Abstract
This work presents a baseline system to automatic handwriting identification based only on graphometric features. Initially a set composed of 12 features was presented and its extraction process demonstrated. In order to evaluate the efficiency of these features, a selection process was applied, and a smaller group composed only of 4 features (GS = Goodness Subset) present the best writer identification rates. Experiments were conducted in order to evaluate the performance, individually and in group, of the graphometric features; and to identify the number of writers that significantly affect the accuracy of the system. The accuracy of the system applied to 100 different writers taking account the GS features set were 84% (TOP1), 96% (TOP5) and 98% (TOP10). These results are comparable to others in the literature on graphometric features. It can be observed that gradually the relation between the number of writers and accuracy is stabilized, and with 200 writers the results are maintained.
You have full access to this open access chapter, Download conference paper PDF
Similar content being viewed by others
Keywords
1 Introduction
In dispute cases, questions related to the authenticity of documents presented as evidence can be discussed in Court.
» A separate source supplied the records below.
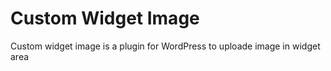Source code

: # Custom Widget Image
 Custom widget image is a plugin for WordPress to uploade image in widget area 

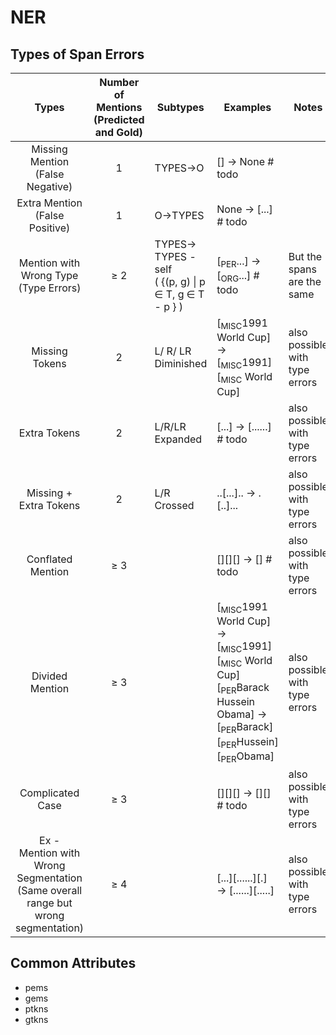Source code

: # NER

## Types of Span Errors

Types | Number of Mentions (Predicted and Gold) | Subtypes | Examples| Notes 
:---: | :---: | --- |----- |----- 
Missing Mention<br />(False Negative) | 1 | TYPES&rightarrow;O |[] &rightarrow; None # todo|
Extra Mention<br />(False Positive) | 1 | O&rightarrow;TYPES | None &rightarrow; [...]  # todo |  
Mention with Wrong Type<br />(Type Errors) | &ge; 2 | TYPES-> TYPES - self<br />( {(p, g) \| p &isin; T, g &isin; T - p } ) | [<sub>PER</sub>...] &rightarrow; [<sub>ORG</sub>...] # todo | But the spans are the same 
Missing Tokens | 2 | L/ R/ LR Diminished | \[<sub>MISC</sub>1991 World Cup] &rightarrow; \[<sub>MISC</sub>1991] \[<sub>MISC</sub> World Cup] | also possible with type errors 
Extra Tokens | 2 | L/R/LR Expanded | [...] &rightarrow; [......]  # todo| also possible with type errors 
Missing + Extra Tokens | 2 | L/R Crossed | ..[...].. &rightarrow; .[..]... | also possible with type errors 
Conflated Mention | &ge; 3 |  |  \[]\[]\[] &rightarrow; \[]  # todo | also possible with type errors 
Divided Mention | &ge; 3 |  | [<sub>MISC</sub>1991 World Cup] &rightarrow; \[<sub>MISC</sub>1991] \[<sub>MISC</sub> World Cup]<br />[<sub>PER</sub>Barack Hussein Obama] &rightarrow; \[<sub>PER</sub>Barack]\[<sub>PER</sub>Hussein]\[<sub>PER</sub>Obama] | also possible with type errors 
Complicated Case | &ge; 3 |                                                              | \[]\[]\[] &rightarrow; \[]\[]  # todo | also possible with type errors 
Ex - <br />Mention with Wrong Segmentation<br />(Same overall range but wrong segmentation) | &ge; 4 |                                                              | \[...]\[......]\[.] &rightarrow; \[......][.....] | also possible with type errors 

## Common Attributes

- pems
- gems
- ptkns
- gtkns


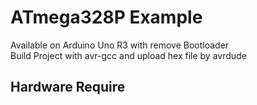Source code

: # ATmega328P Example
Available on Arduino Uno R3 with remove Bootloader<br>
Build Project with avr-gcc and upload hex file by avrdude<br>
<h2>Hardware Require</h2> 
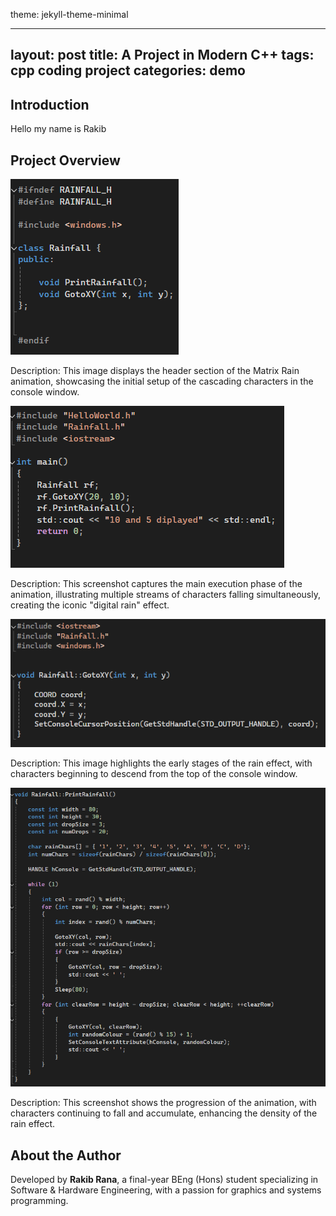
theme: jekyll-theme-minimal

---
layout: post
title: A Project in Modern C++
tags: cpp coding project
categories: demo
---
## Introduction
Hello my name is Rakib 

## Project Overview

<img src="https://raw.githubusercontent.com/RakibR7/Matrix-Rain-cpp/main/docs/assets/images/Rainfall_header_part_4.png">

Description: This image displays the header section of the Matrix Rain animation, showcasing the initial setup of the cascading characters in the console window.

<img src="https://raw.githubusercontent.com/RakibR7/Matrix-Rain-cpp/main/docs/assets/images/main_part_3.png">

Description: This screenshot captures the main execution phase of the animation, illustrating multiple streams of characters falling simultaneously, creating the iconic "digital rain" effect.

<img src="https://raw.githubusercontent.com/RakibR7/Matrix-Rain-cpp/main/docs/assets/images/part_1.png">

Description: This image highlights the early stages of the rain effect, with characters beginning to descend from the top of the console window.

<img src="https://raw.githubusercontent.com/RakibR7/Matrix-Rain-cpp/main/docs/assets/images/part_2.png">

Description: This screenshot shows the progression of the animation, with characters continuing to fall and accumulate, enhancing the density of the rain effect.

## About the Author

Developed by **Rakib Rana**, a final-year BEng (Hons) student specializing in Software & Hardware Engineering, with a passion for graphics and systems programming.
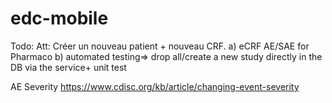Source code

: # edc-mobile

Todo:
Att: Créer un nouveau patient + nouveau CRF.
a) eCRF AE/SAE for Pharmaco
b) automated testing=> drop all/create a new study directly in the DB via the service+ unit test


AE Severity
https://www.cdisc.org/kb/article/changing-event-severity


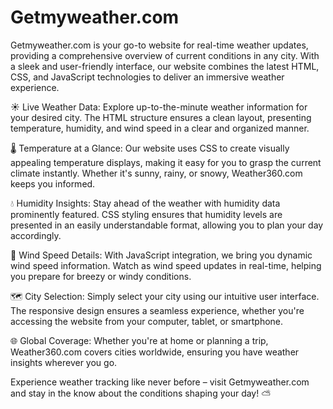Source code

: # Getmyweather.com

Getmyweather.com is your go-to website for real-time weather updates, providing a comprehensive overview of current conditions in any city. With a sleek and user-friendly interface, our website combines the latest HTML, CSS, and JavaScript technologies to deliver an immersive weather experience.

☀️ Live Weather Data:
Explore up-to-the-minute weather information for your desired city. The HTML structure ensures a clean layout, presenting temperature, humidity, and wind speed in a clear and organized manner.

🌡️ Temperature at a Glance:
Our website uses CSS to create visually appealing temperature displays, making it easy for you to grasp the current climate instantly. Whether it's sunny, rainy, or snowy, Weather360.com keeps you informed.

💧 Humidity Insights:
Stay ahead of the weather with humidity data prominently featured. CSS styling ensures that humidity levels are presented in an easily understandable format, allowing you to plan your day accordingly.

💨 Wind Speed Details:
With JavaScript integration, we bring you dynamic wind speed information. Watch as wind speed updates in real-time, helping you prepare for breezy or windy conditions.

🗺️ City Selection:
Simply select your city using our intuitive user interface. The responsive design ensures a seamless experience, whether you're accessing the website from your computer, tablet, or smartphone.

🌐 Global Coverage:
Whether you're at home or planning a trip, Weather360.com covers cities worldwide, ensuring you have weather insights wherever you go.

Experience weather tracking like never before – visit Getmyweather.com and stay in the know about the conditions shaping your day! ⛅
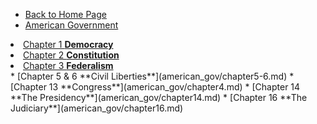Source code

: * [Back to Home Page](/)
* [American Government](american_gov/)
<li class="deprecated">
  <a href="#/american_gov/chapter1">Chapter 1 <b>Democracy</b></a>
</li>
<li class="deprecated">
  <a href="#/american_gov/chapter2">Chapter 2 <b>Constitution</b></a>
</li>
<li class="deprecated">
  <a href="#/american_gov/chapter3">Chapter 3 <b>Federalism</b></a>
</li>
* [Chapter 5 & 6 **Civil Liberties**](american_gov/chapter5-6.md)
* [Chapter 13 **Congress**](american_gov/chapter4.md)
* [Chapter 14 **The Presidency**](american_gov/chapter14.md)
* [Chapter 16 **The Judiciary**](american_gov/chapter16.md)
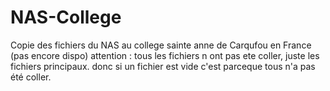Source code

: # NAS-College
Copie des fichiers du NAS au college sainte anne de Carqufou en France
(pas encore dispo)
attention : tous les fichiers n ont pas ete coller, juste les fichiers principaux.
donc si un fichier est vide c'est parceque tous n'a pas été coller.
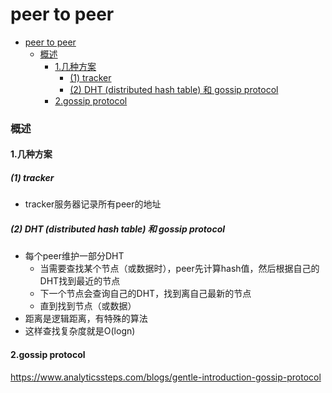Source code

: # peer to peer


<!-- @import "[TOC]" {cmd="toc" depthFrom=1 depthTo=6 orderedList=false} -->

<!-- code_chunk_output -->

- [peer to peer](#peer-to-peer)
    - [概述](#概述)
      - [1.几种方案](#1几种方案)
        - [(1) tracker](#1-tracker)
        - [(2) DHT (distributed hash table) 和 gossip protocol](#2-dht-distributed-hash-table-和-gossip-protocol)
      - [2.gossip protocol](#2gossip-protocol)

<!-- /code_chunk_output -->

### 概述

#### 1.几种方案

##### (1) tracker
* tracker服务器记录所有peer的地址

##### (2) DHT (distributed hash table) 和 gossip protocol

* 每个peer维护一部分DHT
    * 当需要查找某个节点（或数据时），peer先计算hash值，然后根据自己的DHT找到最近的节点
    * 下一个节点会查询自己的DHT，找到离自己最新的节点
    * 直到找到节点（或数据）
* 距离是逻辑距离，有特殊的算法
* 这样查找复杂度就是O(logn)

#### 2.gossip protocol

https://www.analyticssteps.com/blogs/gentle-introduction-gossip-protocol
The problem becomes greater when dealing with handwriting documents, since the attempts to fraud and forgeries are more easily accessible, because high technology is not necessary to do them. In most cases, a writer and a pen are sufficient to accomplish a fraud or a forgery.
Currently, the forensic handwriting identification is performed by experts using optical (optical device) and/or chemicals methods. Based on Sheikholeslami [1], the manual process of feature extraction and observation is tedious and may leave doubts about the writer identification. In addition, different Forensic Document Examiners (FDE) may extract the same features from a document in a different way. Then, the use of semi-automatic identification systems can be useful and helpful to experts.
According to Sreeraj and Idicula [2], the automatic handwriting-based writer identification is an active research arena. As it is one of the most difficult problems encountered in the field of digital image processing and pattern recognition, the handwriting-based writer identification problem faces with several sub problems such as: designing algorithms to identify handwritings of different individuals; identifying and representing relevant features of the handwriting and evaluating the performance of automatic methods.
Although different approaches have been presented in researches such as [3,4,5,6,7] the principal difference between them is the feature set used to represent the handwriting. In this work, we present a baseline system to automatic handwriting identification based only on graphometric features, i.e., the same principles used by the FDEs during their analysis. Initially a set composed of 12 features was defined and its extraction process developed. To evaluate the efficiency of these features, a selection process was applied, and a smaller group composed only of 4 features present the best writer identification rates (considering the experiments realized).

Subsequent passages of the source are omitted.